**Goal of the exercise**
From the first line to the last, return the material exactly.

BEGIN

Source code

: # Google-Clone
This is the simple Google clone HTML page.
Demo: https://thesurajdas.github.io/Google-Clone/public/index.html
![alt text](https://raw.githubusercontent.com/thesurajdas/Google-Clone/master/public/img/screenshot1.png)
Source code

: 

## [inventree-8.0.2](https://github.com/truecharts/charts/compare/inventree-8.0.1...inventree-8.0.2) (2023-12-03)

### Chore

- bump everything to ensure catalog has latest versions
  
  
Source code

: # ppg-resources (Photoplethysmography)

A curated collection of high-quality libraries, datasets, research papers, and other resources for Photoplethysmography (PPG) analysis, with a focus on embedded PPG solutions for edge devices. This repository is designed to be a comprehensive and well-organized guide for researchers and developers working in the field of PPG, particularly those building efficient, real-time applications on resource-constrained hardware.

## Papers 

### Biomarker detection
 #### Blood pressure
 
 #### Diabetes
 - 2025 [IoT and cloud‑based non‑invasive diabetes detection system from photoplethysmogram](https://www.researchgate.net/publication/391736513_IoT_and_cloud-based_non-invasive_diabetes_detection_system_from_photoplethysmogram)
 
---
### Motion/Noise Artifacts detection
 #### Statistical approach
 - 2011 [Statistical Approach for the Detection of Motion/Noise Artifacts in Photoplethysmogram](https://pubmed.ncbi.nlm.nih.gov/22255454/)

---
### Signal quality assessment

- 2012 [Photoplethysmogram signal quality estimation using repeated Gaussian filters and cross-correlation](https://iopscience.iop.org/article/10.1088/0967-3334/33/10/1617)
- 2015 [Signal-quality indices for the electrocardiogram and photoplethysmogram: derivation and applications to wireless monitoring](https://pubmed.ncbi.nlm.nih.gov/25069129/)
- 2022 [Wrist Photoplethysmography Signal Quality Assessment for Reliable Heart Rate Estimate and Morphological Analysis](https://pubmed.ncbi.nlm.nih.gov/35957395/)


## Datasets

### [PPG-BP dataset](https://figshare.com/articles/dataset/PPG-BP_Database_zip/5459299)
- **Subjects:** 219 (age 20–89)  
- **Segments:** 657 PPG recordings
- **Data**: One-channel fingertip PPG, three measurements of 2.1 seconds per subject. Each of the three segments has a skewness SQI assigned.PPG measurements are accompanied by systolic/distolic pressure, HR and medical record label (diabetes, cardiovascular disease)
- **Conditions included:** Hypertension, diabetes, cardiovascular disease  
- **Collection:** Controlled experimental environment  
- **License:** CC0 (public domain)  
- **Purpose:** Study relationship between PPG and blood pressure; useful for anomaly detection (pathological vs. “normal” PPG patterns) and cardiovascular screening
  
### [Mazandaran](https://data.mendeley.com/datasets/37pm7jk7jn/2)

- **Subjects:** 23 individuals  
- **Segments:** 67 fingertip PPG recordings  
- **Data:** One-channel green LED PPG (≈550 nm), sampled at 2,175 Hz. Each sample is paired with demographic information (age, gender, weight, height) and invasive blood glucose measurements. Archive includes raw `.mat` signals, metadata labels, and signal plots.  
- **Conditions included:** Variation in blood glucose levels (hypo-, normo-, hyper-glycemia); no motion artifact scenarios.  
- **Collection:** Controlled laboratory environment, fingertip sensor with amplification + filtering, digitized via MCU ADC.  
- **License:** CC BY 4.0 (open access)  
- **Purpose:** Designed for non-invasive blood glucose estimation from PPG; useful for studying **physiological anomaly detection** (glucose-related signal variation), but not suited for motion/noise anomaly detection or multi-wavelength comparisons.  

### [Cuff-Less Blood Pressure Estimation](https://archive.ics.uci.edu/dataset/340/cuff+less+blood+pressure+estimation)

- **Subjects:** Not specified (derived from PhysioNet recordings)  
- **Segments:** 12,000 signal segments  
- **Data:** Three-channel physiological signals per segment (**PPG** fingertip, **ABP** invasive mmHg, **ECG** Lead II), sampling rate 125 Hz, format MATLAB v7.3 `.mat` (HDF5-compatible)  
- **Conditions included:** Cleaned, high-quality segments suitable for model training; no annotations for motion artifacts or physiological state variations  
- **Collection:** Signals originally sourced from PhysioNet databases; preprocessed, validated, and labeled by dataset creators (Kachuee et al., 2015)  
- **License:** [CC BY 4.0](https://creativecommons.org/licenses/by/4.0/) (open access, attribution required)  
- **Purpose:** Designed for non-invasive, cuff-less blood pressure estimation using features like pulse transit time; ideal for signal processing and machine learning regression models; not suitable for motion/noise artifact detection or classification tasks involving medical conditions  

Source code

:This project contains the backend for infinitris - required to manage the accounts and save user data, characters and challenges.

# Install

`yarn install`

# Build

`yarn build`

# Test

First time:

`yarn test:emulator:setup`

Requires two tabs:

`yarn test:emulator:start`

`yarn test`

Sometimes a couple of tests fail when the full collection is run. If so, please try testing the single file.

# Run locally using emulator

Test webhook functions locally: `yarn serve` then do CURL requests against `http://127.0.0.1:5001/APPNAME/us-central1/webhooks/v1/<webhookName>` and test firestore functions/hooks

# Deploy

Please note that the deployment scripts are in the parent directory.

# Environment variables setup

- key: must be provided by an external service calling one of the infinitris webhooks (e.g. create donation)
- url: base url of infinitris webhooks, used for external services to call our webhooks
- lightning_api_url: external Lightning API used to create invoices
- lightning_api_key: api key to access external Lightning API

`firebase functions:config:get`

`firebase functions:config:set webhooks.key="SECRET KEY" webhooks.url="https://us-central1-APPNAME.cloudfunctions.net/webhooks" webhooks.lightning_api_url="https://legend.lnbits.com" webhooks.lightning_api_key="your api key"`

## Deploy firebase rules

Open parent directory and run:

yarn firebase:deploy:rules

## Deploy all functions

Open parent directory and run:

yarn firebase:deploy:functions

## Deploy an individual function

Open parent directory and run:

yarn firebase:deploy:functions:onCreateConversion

END

**Result of this task**
Source code

: # Google-Clone
This is the simple Google clone HTML page.
Demo: https://thesurajdas.github.io/Google-Clone/public/index.html
![alt text](https://raw.githubusercontent.com/thesurajdas/Google-Clone/master/public/img/screenshot1.png)
Source code

: 

## [inventree-8.0.2](https://github.com/truecharts/charts/compare/inventree-8.0.1...inventree-8.0.2) (2023-12-03)

### Chore

- bump everything to ensure catalog has latest versions
  
  
Source code

: # ppg-resources (Photoplethysmography)

A curated collection of high-quality libraries, datasets, research papers, and other resources for Photoplethysmography (PPG) analysis, with a focus on embedded PPG solutions for edge devices. This repository is designed to be a comprehensive and well-organized guide for researchers and developers working in the field of PPG, particularly those building efficient, real-time applications on resource-constrained hardware.

## Papers 

### Biomarker detection
 #### Blood pressure
 
 #### Diabetes
 - 2025 [IoT and cloud‑based non‑invasive diabetes detection system from photoplethysmogram](https://www.researchgate.net/publication/391736513_IoT_and_cloud-based_non-invasive_diabetes_detection_system_from_photoplethysmogram)
 
---
### Motion/Noise Artifacts detection
 #### Statistical approach
 - 2011 [Statistical Approach for the Detection of Motion/Noise Artifacts in Photoplethysmogram](https://pubmed.ncbi.nlm.nih.gov/22255454/)

---
### Signal quality assessment

- 2012 [Photoplethysmogram signal quality estimation using repeated Gaussian filters and cross-correlation](https://iopscience.iop.org/article/10.1088/0967-3334/33/10/1617)
- 2015 [Signal-quality indices for the electrocardiogram and photoplethysmogram: derivation and applications to wireless monitoring](https://pubmed.ncbi.nlm.nih.gov/25069129/)
- 2022 [Wrist Photoplethysmography Signal Quality Assessment for Reliable Heart Rate Estimate and Morphological Analysis](https://pubmed.ncbi.nlm.nih.gov/35957395/)


## Datasets

### [PPG-BP dataset](https://figshare.com/articles/dataset/PPG-BP_Database_zip/5459299)
- **Subjects:** 219 (age 20–89)  
- **Segments:** 657 PPG recordings
- **Data**: One-channel fingertip PPG, three measurements of 2.1 seconds per subject. Each of the three segments has a skewness SQI assigned.PPG measurements are accompanied by systolic/distolic pressure, HR and medical record label (diabetes, cardiovascular disease)
- **Conditions included:** Hypertension, diabetes, cardiovascular disease  
- **Collection:** Controlled experimental environment  
- **License:** CC0 (public domain)  
- **Purpose:** Study relationship between PPG and blood pressure; useful for anomaly detection (pathological vs. “normal” PPG patterns) and cardiovascular screening
  
### [Mazandaran](https://data.mendeley.com/datasets/37pm7jk7jn/2)

- **Subjects:** 23 individuals  
- **Segments:** 67 fingertip PPG recordings  
- **Data:** One-channel green LED PPG (≈550 nm), sampled at 2,175 Hz. Each sample is paired with demographic information (age, gender, weight, height) and invasive blood glucose measurements. Archive includes raw `.mat` signals, metadata labels, and signal plots.  
- **Conditions included:** Variation in blood glucose levels (hypo-, normo-, hyper-glycemia); no motion artifact scenarios.  
- **Collection:** Controlled laboratory environment, fingertip sensor with amplification + filtering, digitized via MCU ADC.  
- **License:** CC BY 4.0 (open access)  
- **Purpose:** Designed for non-invasive blood glucose estimation from PPG; useful for studying **physiological anomaly detection** (glucose-related signal variation), but not suited for motion/noise anomaly detection or multi-wavelength comparisons.  

### [Cuff-Less Blood Pressure Estimation](https://archive.ics.uci.edu/dataset/340/cuff+less+blood+pressure+estimation)

- **Subjects:** Not specified (derived from PhysioNet recordings)  
- **Segments:** 12,000 signal segments  
- **Data:** Three-channel physiological signals per segment (**PPG** fingertip, **ABP** invasive mmHg, **ECG** Lead II), sampling rate 125 Hz, format MATLAB v7.3 `.mat` (HDF5-compatible)  
- **Conditions included:** Cleaned, high-quality segments suitable for model training; no annotations for motion artifacts or physiological state variations  
- **Collection:** Signals originally sourced from PhysioNet databases; preprocessed, validated, and labeled by dataset creators (Kachuee et al., 2015)  
- **License:** [CC BY 4.0](https://creativecommons.org/licenses/by/4.0/) (open access, attribution required)  
- **Purpose:** Designed for non-invasive, cuff-less blood pressure estimation using features like pulse transit time; ideal for signal processing and machine learning regression models; not suitable for motion/noise artifact detection or classification tasks involving medical conditions  

Source code

:This project contains the backend for infinitris - required to manage the accounts and save user data, characters and challenges.

# Install

`yarn install`

# Build

`yarn build`

# Test

First time:

`yarn test:emulator:setup`

Requires two tabs:

`yarn test:emulator:start`

`yarn test`

Sometimes a couple of tests fail when the full collection is run. If so, please try testing the single file.

# Run locally using emulator

Test webhook functions locally: `yarn serve` then do CURL requests against `http://127.0.0.1:5001/APPNAME/us-central1/webhooks/v1/<webhookName>` and test firestore functions/hooks

# Deploy

Please note that the deployment scripts are in the parent directory.

# Environment variables setup

- key: must be provided by an external service calling one of the infinitris webhooks (e.g. create donation)
- url: base url of infinitris webhooks, used for external services to call our webhooks
- lightning_api_url: external Lightning API used to create invoices
- lightning_api_key: api key to access external Lightning API

`firebase functions:config:get`

`firebase functions:config:set webhooks.key="SECRET KEY" webhooks.url="https://us-central1-APPNAME.cloudfunctions.net/webhooks" webhooks.lightning_api_url="https://legend.lnbits.com" webhooks.lightning_api_key="your api key"`

## Deploy firebase rules

Open parent directory and run:

yarn firebase:deploy:rules

## Deploy all functions

Open parent directory and run:

yarn firebase:deploy:functions

## Deploy an individual function

Open parent directory and run:

yarn firebase:deploy:functions:onCreateConversion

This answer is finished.